Taliban shaving beards to flee Swat: Pakistani military (Intro Night Lead)

May 16th, 2009 - 1:32 am ICT by IANS  

Taliban Islamabad, May 15 (IANS) Taliban fighters are shaving their beards to mingle with the civilians fleeing the security forces’ operations in Swat in Pakistan’s troubled northwest, the military said Friday, on a day when the country’s army chief briefed parliament on the offensive.
“We request the civil population of Swat to come forward and help the security forces in identifying the Taliban terrorists. We have confirmed reports that these Taliban terrorists, after shaving off their beards and cutting their hair, are fleeing from the area,” an Inter-Service Public Relations (ISPR) statement said.

“We request the people of Swat to identify them by pointing out at a check post where security forces are present. You may dial the cell number 0333-5239938 which we are publicizing through media, or send an SMS which may help in the arrest of these Taliban Terrorists,” the statement added.

During his in-camera briefing to a joint session of parliament, amry chief Gen. Ashfaq Parvez Kayani said the security forces were ensuring that collateral damage is minimised in their operations in Swat and two other districts of the North West Frontier Province (NWFP).

The operations, which began April 26, have so far claimed the lives of close to 1,000 Taliban fighters.

Kayani had visited Swat Thursday to study the conduct of the operations.

On Wednesday, the army chief had directed the military to ensure minimum collateral damage during the operations, even at risk to their own lives, and focus on precision strikes.

In his opening remarks at the in-camera session, Prime Minister Yousuf Raza Gilani called for a political solution to restore peace in Swat and six other districts of the NWFP that are collectively known as the Malakand division after the military operaations conclude.

“The situation is not normal, militants have threatened the very fabric of our society, by trying to impose their will through coercive measures,” Gilani said.

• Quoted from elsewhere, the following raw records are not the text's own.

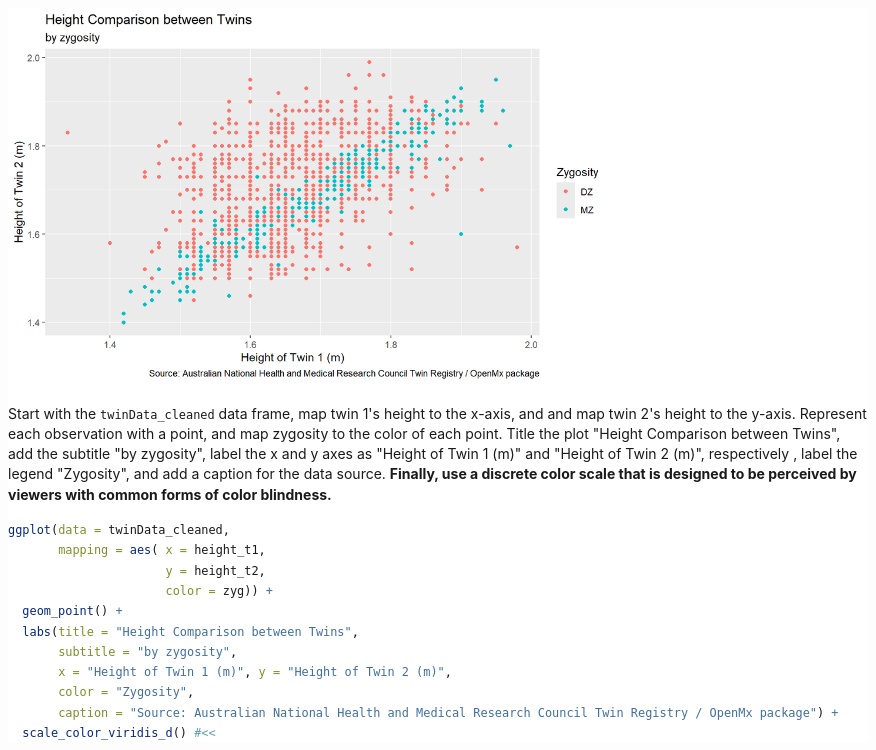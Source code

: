 <img src="01_intro_files/figure-html/twin-9-1.png" width="70%" />


Start with the `twinData_cleaned` data frame, map twin 1's height to the x-axis, and and map twin 2's height to the y-axis. Represent each observation with a point, and map zygosity to the color of each point. Title the plot "Height Comparison between Twins", add the subtitle "by zygosity", label the x and y axes as "Height of Twin 1 (m)" and "Height of Twin 2 (m)", respectively , label the legend "Zygosity", and add a caption for the data source. **Finally, use a discrete color scale that is designed to be perceived by viewers with common forms of color blindness.**


``` r
ggplot(data = twinData_cleaned,
       mapping = aes( x = height_t1,
                      y = height_t2,
                      color = zyg)) +
  geom_point() +
  labs(title = "Height Comparison between Twins",
       subtitle = "by zygosity",
       x = "Height of Twin 1 (m)", y = "Height of Twin 2 (m)",
       color = "Zygosity",
       caption = "Source: Australian National Health and Medical Research Council Twin Registry / OpenMx package") +
  scale_color_viridis_d() #<<
```
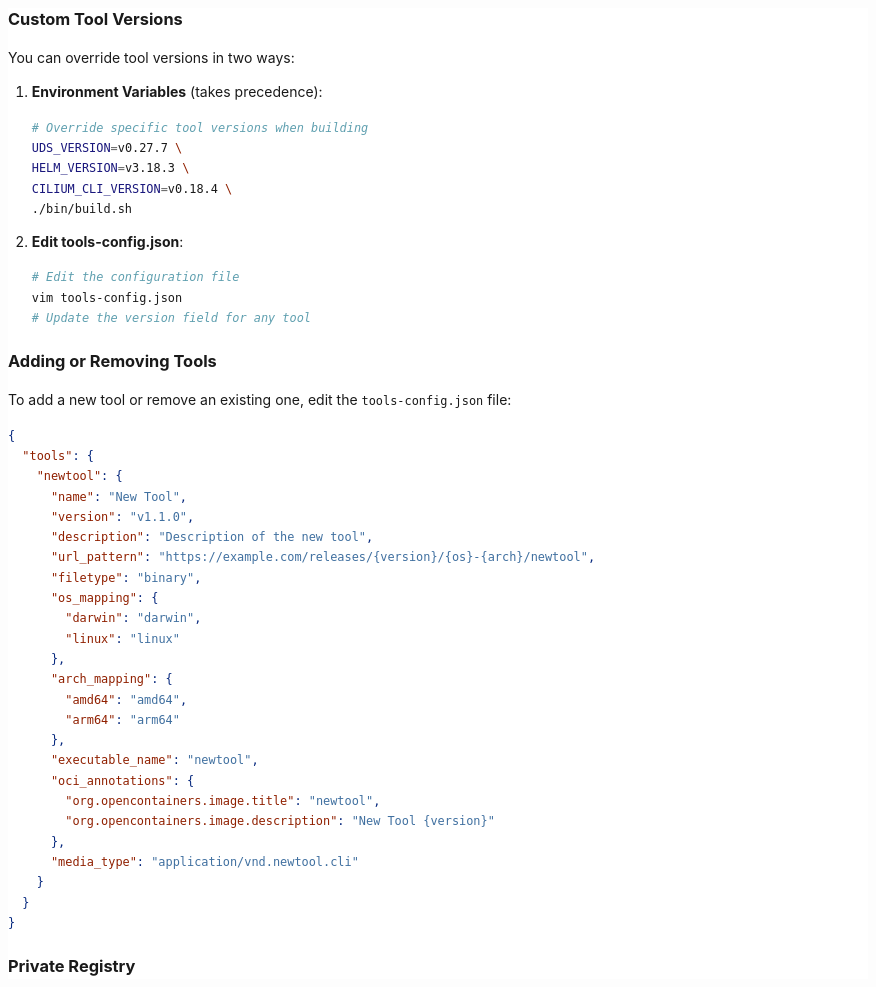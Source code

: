 ### Custom Tool Versions

You can override tool versions in two ways:

1. **Environment Variables** (takes precedence):

   ```bash
   # Override specific tool versions when building
   UDS_VERSION=v0.27.7 \
   HELM_VERSION=v3.18.3 \
   CILIUM_CLI_VERSION=v0.18.4 \
   ./bin/build.sh
   ```

2. **Edit tools-config.json**:

   ```bash
   # Edit the configuration file
   vim tools-config.json
   # Update the version field for any tool
   ```

### Adding or Removing Tools

To add a new tool or remove an existing one, edit the `tools-config.json` file:

```json
{
  "tools": {
    "newtool": {
      "name": "New Tool",
      "version": "v1.1.0",
      "description": "Description of the new tool",
      "url_pattern": "https://example.com/releases/{version}/{os}-{arch}/newtool",
      "filetype": "binary",
      "os_mapping": {
        "darwin": "darwin",
        "linux": "linux"
      },
      "arch_mapping": {
        "amd64": "amd64",
        "arm64": "arm64"
      },
      "executable_name": "newtool",
      "oci_annotations": {
        "org.opencontainers.image.title": "newtool",
        "org.opencontainers.image.description": "New Tool {version}"
      },
      "media_type": "application/vnd.newtool.cli"
    }
  }
}
```

### Private Registry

“This in-camera meeting has been organized to take the political leadership of the country into confidence on the real situation and answer their questions on the necessity of army action in Swat and the issue of IDPs (internally displaced persons),” Gilani said.

According to Gilani, the military had been tasked to eliminate the Taliban and was proceeding with the task with full commitment and a high degree of professionalism.

The military Friday reported more “success” in its operations in Swat, saying 55 militants had been killed in the past 24 hours.

“An important terrorist commander, Dawa Noor, has also been apprehended by security forces,” a statement from Inter-Services Public Relations (ISPR) said.

“Dawa Noor is a known terrorist Taliban commander and was grossly involved in terrorist activities in Sultanwas and Daggar,” the statement said.

“Before the security forces launched an operation in Buner, Dawa Noor was instigating the civil population of the area forces on FM radio and with the help of a loudspeaker on a jeep. He played a crucial role in facilitating the taking over of Buner by Taliban terrorists,” the statement added.

The Pakistani Army went into action against the Taliban April 26 after they violated a controversial peace accord with the NWFP government and instead moved south from their Swat headquarters and occupied Buner district that is just 100 km from Islamabad.

The operations began in Lower Dir to the west of Swat and which is the home district of Taliban-backed radical cleric Sufi Mohammad, who had brokered the peace accord.

The operations subsequently spread to Buner and Swat.

The security forces achieved major success Wednesday when heliborne troops, after a day-long battle, captured Peochar, the headquarters of Swat Taliban commander Maulana Fazlullah, who is also Sufi Mohammad’s son-in-law.

On Friday, Pakistani Defence Minister Ahmad Mukhtar was quoted as saying that no time frame had been laid down for the military operations.

“The army is clearing the areas gradually and no time frame could be given in this regard,” Mukhtar told the APP news agency.

According to Mukhtar, it was up to the army to evolve the strategy for the operations in the NWFP and he would not like to comment on this.

Questioned about reports of collateral damage due to the army operation, he said the army was making the utmost efforts to avoid this.

Heavy artillery, Mukhtar pointed out, was only being used to pound militants hideouts.